The executive order issued by Bola Ahmed Tinubu stopping the deduction of management fees and contributions to the Frontier Exploration Fund by the Nigerian National Petroleum Company Limited has effectively cut off revenue streams that generated more than N2tn over four years.
An analysis of monthly earnings submitted to the Federation Account Allocation Committee showed that the national oil company received about N20.7bn from such deductions in 2022, N695.9bn in 2023, N452.6bn in 2024 and N906.9bn in 2025 — bringing the total to roughly N2.1tn between 2022 and 2025.
The directive requires all oil and gas revenues due to the federation to be remitted in full before any operational deductions, aligning with constitutional fiscal provisions and transparency reforms in the sector.
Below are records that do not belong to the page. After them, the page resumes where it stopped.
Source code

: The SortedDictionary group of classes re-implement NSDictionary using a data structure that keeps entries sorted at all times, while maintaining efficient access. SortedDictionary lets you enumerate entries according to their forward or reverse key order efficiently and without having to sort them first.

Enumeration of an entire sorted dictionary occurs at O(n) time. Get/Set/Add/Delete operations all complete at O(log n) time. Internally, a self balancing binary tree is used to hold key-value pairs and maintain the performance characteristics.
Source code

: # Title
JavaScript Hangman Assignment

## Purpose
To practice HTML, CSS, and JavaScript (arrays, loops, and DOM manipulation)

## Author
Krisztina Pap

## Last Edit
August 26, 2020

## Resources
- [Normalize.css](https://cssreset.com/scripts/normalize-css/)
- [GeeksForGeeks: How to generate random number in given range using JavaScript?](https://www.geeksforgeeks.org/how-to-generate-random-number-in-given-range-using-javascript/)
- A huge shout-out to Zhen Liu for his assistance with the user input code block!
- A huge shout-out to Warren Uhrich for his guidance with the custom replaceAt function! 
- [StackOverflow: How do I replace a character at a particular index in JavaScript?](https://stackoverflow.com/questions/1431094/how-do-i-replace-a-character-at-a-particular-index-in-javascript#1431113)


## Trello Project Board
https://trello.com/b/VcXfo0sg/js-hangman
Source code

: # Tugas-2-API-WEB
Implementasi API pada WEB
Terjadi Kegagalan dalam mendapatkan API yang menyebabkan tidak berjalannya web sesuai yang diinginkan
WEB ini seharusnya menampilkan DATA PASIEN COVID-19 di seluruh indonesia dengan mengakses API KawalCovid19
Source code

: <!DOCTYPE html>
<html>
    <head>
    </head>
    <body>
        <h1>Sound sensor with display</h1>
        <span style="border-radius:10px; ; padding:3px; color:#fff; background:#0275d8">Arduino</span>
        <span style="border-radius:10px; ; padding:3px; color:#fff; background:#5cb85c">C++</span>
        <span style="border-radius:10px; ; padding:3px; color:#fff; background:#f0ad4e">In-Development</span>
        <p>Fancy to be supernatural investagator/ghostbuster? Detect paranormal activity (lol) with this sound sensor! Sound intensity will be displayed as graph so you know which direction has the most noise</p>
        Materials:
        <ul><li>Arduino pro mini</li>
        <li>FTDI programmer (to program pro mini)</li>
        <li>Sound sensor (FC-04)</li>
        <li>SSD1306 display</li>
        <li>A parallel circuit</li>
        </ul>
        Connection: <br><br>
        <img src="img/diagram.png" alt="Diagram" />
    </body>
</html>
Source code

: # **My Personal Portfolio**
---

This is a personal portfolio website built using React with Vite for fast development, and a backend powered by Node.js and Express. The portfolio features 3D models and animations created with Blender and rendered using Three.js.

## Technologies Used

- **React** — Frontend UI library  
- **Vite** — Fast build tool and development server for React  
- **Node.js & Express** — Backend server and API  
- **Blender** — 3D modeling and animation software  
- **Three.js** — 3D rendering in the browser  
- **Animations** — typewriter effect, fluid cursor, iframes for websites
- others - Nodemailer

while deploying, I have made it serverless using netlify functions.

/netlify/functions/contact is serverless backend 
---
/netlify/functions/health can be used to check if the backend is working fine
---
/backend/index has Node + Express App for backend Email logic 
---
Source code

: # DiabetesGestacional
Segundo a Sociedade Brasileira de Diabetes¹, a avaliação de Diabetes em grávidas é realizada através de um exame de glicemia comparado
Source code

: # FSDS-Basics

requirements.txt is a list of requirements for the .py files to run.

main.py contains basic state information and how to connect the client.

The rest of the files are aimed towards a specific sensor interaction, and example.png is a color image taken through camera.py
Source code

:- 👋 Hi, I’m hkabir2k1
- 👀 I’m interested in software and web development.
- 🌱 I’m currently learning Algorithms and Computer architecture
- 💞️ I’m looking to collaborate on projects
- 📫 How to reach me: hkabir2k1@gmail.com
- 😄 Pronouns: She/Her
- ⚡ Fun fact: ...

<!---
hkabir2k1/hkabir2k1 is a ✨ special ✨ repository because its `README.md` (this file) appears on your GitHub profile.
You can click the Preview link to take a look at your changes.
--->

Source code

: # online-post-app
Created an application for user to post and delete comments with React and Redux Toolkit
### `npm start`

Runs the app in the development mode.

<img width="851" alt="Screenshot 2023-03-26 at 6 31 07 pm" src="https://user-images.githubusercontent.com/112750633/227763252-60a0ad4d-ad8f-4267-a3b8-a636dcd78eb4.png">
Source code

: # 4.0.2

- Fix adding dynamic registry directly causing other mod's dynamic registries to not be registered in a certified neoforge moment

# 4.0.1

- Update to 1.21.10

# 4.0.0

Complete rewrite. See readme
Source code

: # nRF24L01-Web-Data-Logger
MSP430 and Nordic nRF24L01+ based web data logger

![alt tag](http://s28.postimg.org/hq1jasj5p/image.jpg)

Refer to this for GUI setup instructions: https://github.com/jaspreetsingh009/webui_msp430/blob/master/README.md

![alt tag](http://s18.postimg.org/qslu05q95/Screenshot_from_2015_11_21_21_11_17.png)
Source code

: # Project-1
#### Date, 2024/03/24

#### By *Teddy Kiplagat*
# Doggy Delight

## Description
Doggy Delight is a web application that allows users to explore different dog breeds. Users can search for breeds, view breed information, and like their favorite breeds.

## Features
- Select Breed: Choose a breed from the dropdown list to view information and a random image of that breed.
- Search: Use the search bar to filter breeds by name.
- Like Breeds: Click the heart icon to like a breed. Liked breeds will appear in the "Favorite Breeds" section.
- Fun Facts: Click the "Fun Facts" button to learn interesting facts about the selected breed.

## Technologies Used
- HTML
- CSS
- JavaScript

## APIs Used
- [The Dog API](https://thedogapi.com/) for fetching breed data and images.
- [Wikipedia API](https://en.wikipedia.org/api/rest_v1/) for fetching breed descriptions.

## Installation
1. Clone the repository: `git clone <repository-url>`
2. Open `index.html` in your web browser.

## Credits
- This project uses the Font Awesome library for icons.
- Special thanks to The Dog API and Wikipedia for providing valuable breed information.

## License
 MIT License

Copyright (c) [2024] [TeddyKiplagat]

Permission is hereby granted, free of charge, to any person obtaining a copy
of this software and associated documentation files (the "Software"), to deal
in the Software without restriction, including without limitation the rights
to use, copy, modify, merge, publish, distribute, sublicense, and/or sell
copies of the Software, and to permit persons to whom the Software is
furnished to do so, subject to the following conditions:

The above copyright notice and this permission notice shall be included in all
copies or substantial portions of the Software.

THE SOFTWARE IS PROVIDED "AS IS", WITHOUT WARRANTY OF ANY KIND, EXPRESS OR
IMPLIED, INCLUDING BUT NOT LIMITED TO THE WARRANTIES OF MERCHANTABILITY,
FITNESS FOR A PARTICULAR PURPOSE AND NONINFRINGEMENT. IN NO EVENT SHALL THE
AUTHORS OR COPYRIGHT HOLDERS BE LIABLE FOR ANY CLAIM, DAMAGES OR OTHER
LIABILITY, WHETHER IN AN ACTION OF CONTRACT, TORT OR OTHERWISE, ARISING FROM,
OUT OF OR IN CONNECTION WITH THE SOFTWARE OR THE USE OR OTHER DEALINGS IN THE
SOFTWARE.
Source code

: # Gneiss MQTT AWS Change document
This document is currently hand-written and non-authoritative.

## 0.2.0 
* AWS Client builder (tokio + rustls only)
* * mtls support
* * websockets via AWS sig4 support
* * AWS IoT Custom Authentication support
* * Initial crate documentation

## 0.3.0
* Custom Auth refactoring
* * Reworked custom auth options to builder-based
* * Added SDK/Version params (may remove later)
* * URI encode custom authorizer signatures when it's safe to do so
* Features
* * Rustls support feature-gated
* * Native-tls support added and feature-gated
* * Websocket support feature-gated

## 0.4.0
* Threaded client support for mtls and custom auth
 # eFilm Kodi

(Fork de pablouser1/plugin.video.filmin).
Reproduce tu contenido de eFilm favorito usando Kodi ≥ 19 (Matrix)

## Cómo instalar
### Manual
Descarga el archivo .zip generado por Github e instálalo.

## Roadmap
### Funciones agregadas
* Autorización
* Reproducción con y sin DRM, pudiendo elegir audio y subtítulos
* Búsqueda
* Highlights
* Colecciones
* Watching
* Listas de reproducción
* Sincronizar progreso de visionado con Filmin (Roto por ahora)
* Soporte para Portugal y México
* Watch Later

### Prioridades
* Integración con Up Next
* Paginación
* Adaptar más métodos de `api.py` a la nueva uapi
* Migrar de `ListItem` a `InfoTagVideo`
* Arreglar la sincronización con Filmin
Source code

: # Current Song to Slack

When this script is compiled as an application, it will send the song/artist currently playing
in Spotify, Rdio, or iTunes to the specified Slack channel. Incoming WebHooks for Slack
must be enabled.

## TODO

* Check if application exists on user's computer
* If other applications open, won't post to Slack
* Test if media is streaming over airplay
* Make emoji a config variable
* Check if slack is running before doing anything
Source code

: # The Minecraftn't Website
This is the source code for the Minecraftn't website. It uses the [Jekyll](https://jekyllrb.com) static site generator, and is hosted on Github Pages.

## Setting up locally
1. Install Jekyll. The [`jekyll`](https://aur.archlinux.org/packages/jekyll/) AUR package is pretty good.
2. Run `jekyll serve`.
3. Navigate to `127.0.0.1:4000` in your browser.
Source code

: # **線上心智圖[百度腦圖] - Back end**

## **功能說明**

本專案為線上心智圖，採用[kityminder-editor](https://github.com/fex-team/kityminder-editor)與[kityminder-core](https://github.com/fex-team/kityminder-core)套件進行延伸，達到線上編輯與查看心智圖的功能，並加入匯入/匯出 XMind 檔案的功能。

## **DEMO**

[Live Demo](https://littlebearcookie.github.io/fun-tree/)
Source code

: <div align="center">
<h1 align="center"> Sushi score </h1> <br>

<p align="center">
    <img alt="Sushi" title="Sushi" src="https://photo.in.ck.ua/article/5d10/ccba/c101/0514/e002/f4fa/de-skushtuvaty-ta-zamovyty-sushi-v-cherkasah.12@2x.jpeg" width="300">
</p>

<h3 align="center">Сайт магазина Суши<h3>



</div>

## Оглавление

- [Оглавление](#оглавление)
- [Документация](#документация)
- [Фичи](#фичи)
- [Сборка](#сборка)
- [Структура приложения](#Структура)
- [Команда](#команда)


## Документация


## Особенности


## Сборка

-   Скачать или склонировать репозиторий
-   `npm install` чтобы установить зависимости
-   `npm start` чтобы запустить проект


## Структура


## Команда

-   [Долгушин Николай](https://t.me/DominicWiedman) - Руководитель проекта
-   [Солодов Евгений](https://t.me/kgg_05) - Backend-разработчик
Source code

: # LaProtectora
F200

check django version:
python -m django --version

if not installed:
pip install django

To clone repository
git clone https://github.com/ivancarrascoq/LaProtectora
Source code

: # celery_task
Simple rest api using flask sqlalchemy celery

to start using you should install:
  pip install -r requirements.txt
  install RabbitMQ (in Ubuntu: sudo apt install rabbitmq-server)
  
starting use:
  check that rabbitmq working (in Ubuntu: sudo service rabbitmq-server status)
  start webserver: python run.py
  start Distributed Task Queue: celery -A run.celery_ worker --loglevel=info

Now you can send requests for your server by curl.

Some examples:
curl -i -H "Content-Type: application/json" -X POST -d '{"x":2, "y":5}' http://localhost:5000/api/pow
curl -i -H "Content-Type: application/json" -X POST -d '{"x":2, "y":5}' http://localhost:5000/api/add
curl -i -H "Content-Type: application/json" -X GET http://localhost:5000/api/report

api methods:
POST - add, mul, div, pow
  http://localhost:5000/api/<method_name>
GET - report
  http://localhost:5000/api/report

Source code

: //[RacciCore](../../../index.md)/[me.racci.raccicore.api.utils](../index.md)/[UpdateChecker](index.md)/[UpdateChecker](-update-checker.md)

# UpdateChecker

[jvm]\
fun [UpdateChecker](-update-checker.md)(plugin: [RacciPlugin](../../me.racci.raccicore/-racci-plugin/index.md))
It effectively suspends automatic deductions such as management fees and Frontier Exploration Fund contributions prior to remittance.
The order prioritises constitutional rules governing the Federation Account over certain operational funding arrangements contained in the Petroleum Industry Act, raising debate over how statutory industry funding mechanisms will be handled going forward.
State governments and fiscal transparency advocates welcomed the move, arguing it would increase distributable revenues, improve accountability and address concerns about opaque deductions.
However, industry operators and legal analysts warned that the directive could create tension between existing provisions of the petroleum law and constitutional fiscal requirements, potentially generating policy uncertainty.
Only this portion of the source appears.